Recovering from an Estimating Mistake

      If a rookie salesman accidentally sells a job way, way under cost, can the shop owner back out of the deal? There's more than one side to that question. October 25, 2006

One of my rookie designers recently quoted a job for a potential customer. She quoted our high end product at our base line product price. The customer jumped all over it, wrote a check for the full amount and signed a contract ($8000.00 job and she sold it for $4000.00). The designer came back to the shop to finalize her design and realized her mistake. She phoned the customer and advised him of her error. The customer is insisting we do the job for the originally quoted price.

Forum Responses
(Business Forum)
From contributor F:
Swallow hard, do the job, and learn from this. By the way, someone needs to be checking these quotes before they go to the customer, no matter who does them.

From contributor W:
Sounds like the customer knew all along it was a mistake. Never had a customer to write full amount before anything started.

From contributor K:
I know that right off the bat, the reaction would be to suck it up, and work for a loss of money out of your pocket, but consider a couple of things first... If you haven't cashed the check yet, the deal is not finalized. If your contract has a 3-day Rite-of-Recession in it, you may be able to use it to cancel the deal, if that's what you ultimately decide you want to do.

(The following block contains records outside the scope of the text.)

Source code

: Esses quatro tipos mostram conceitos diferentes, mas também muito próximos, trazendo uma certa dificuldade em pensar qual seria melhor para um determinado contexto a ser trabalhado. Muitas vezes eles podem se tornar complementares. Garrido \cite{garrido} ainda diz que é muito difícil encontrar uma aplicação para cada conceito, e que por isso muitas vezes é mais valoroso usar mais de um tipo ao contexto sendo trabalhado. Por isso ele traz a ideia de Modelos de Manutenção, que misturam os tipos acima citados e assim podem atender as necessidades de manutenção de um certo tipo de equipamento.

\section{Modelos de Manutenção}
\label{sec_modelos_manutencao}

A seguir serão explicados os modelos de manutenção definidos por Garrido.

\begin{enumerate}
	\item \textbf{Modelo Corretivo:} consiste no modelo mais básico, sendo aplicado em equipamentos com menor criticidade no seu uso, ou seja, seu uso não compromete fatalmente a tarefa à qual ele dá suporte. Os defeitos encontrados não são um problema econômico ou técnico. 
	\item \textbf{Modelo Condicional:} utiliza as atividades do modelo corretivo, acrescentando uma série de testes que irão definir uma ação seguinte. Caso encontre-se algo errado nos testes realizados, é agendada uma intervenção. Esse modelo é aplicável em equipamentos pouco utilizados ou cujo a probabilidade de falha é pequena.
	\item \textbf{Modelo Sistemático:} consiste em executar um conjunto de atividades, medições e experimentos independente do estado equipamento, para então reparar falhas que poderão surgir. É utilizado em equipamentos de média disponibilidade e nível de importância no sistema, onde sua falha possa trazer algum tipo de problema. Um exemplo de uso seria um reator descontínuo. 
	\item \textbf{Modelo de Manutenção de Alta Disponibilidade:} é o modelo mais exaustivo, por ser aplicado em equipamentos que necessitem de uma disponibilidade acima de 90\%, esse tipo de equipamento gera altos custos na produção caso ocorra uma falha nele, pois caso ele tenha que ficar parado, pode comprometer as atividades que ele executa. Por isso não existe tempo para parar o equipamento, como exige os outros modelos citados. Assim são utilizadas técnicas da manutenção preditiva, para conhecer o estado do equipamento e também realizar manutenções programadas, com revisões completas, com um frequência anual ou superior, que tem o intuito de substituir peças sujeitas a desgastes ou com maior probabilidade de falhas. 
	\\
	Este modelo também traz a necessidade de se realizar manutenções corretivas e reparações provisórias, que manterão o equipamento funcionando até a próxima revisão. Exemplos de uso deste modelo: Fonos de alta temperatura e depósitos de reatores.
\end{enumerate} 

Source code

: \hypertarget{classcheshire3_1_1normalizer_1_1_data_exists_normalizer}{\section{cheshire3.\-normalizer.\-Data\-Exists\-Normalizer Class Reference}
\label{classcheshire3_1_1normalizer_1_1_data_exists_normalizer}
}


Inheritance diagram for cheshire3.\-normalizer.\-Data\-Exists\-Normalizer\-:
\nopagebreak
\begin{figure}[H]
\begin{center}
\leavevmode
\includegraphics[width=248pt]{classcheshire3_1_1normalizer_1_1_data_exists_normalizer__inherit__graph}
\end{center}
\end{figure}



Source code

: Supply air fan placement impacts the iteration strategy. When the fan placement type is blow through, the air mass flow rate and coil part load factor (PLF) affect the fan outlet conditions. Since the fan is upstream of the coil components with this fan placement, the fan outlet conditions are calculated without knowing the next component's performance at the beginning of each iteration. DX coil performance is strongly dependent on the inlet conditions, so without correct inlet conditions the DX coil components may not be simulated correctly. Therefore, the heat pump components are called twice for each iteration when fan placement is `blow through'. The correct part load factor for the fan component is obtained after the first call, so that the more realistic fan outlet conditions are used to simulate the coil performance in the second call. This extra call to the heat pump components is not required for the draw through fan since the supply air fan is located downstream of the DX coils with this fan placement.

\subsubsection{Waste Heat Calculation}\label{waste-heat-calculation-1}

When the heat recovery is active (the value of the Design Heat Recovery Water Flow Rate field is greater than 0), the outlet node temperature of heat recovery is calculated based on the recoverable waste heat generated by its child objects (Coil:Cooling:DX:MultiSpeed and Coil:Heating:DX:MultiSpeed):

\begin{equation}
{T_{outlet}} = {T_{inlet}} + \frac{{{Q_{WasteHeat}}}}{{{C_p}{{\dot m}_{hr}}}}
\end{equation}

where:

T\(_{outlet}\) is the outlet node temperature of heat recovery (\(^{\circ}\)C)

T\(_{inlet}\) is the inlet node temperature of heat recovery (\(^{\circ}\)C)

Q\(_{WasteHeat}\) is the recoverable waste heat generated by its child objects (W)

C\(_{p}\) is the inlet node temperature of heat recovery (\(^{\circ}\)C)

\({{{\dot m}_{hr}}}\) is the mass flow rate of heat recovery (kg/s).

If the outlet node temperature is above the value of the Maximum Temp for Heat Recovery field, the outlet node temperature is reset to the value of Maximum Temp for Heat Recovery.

Possible ways to address it...

1. If your costs are covered, no commission paid to the designer (as a life-lesson that mistakes cost everyone money), complete the order, move on with life.

2. If costs are not covered, call as the owner of the company and start the conversation with a smile (it comes through on the phone) "Mrs. Jones, my name is Frank, the owner of XYZ company. I understand there was an error on your agreement made by one of our freshman designers (which focuses on their newbie status); I understand that he/she has called you to discuss this situation already, and after speaking with he/she, I felt it necessary to give you a follow-up call to clarify the situation. I'm calling you personally first and foremost, to apologize for the misunderstanding, and to let you know that we take it seriously whenever human error is introduced by one of our employees. Nobody's perfect, and people occasionally make mistakes on their job, and this is one of those occasions. Second, to let you know that although we want to make you happy, getting the high-end cabinetry that you want at the low-end price cabinetry is not possible, as they are calculated at two separate price-points for a reason, and this does not cover our costs to produce the high-end cabinetry that you want. I know that this is disappointing, and I know how much you want these high-end cabinets at a low-end price, but it's not possible for only $4000. That said, we want to make this work for you somehow. What I will do is move forward with your project, and split the difference with you; this way you still get a great deal along with the cabinets you truly want, and we make the situation right for our customer and a little more balanced." (If they balk and won't budge, take one last stab…) "Mrs. Jones, we are not a huge corporation that can absorb such a loss. I'm trying to make this right for you, but please understand that we have to at least meet our basic costs. Now, we will not make any money on this project, but it will be necessary for us to add (don't say charge) an additional $xxx.00 to cover the costs of building the cabinets. The alternative is that we will need to issue you a refund."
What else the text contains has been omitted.